Personal information
- Full name: Walter John Zealley
- Date of birth: 2 November 1874
- Place of birth: Bothenhampton, Dorset, England
- Date of death: 15 May 1956 (aged 81)
- Place of death: Weymouth, Dorset, England
- Position: Inside left

Senior career*
- Years: Team / Apps / (Gls)
- 1892–1910: Bridport
- Upton Park

International career
- 1900: Great Britain / 1 / (0)

Medal record
Men's football
Representing Great Britain
| Gold medal – first place | 1900 Paris | Team competition |

= Jack Zealley =

English footballer

Walter John Zealley (2 November 1874 – 15 May 1956) was an English footballer who played as an inside-left. He represented Great Britain at the 1900 Olympic Games in Paris, winning a gold medal as a member of Upton Park club team. He scored one goal.

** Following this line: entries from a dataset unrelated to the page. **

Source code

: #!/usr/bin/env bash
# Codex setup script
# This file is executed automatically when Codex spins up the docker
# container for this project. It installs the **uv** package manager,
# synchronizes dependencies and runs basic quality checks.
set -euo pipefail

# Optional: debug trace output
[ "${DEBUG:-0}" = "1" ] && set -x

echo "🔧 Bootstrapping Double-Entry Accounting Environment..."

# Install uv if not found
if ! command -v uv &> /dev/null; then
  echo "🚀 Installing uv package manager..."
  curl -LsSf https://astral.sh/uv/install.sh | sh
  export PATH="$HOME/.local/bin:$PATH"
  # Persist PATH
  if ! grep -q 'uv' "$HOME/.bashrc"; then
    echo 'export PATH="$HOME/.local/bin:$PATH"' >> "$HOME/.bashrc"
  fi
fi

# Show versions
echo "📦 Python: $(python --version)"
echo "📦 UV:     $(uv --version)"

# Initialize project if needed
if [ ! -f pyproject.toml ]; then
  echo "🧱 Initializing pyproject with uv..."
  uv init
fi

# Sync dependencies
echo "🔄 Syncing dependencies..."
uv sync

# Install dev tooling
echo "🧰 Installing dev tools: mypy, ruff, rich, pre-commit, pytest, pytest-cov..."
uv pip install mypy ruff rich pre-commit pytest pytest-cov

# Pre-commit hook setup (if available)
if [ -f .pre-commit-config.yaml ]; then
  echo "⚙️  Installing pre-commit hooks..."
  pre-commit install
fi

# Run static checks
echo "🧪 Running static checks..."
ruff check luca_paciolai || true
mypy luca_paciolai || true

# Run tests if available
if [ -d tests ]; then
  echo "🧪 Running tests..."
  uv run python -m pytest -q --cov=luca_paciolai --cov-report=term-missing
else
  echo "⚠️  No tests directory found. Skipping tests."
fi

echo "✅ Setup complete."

Zealley was a dairy farmer, working on the family farm in Dorset, and a Sergeant in the Dorset Yeomanry. His brother, Arthur, played Minor Counties cricket for Dorset.

He played as an amateur with Bridport, where he scored 73 goals in 226 appearances between 1899 and 1908. He regularly joined Upton Park for annual tours of Britain, the Channel Islands and France.